• [Brief]:
Every line of the listing that contains the word "take" is to be copied out.

═══ Data for analysis ═══

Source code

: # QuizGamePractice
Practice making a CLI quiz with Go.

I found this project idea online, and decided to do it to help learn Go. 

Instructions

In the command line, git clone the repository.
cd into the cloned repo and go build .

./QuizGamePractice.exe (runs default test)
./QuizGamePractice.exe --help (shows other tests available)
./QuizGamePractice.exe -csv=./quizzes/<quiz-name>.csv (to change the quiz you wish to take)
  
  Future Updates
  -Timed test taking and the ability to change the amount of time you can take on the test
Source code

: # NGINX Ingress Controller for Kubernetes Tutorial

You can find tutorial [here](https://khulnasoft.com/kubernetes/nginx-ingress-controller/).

═══

• [Response for this exercise]:
./QuizGamePractice.exe -csv=./quizzes/<quiz-name>.csv (to change the quiz you wish to take)
  -Timed test taking and the ability to change the amount of time you can take on the test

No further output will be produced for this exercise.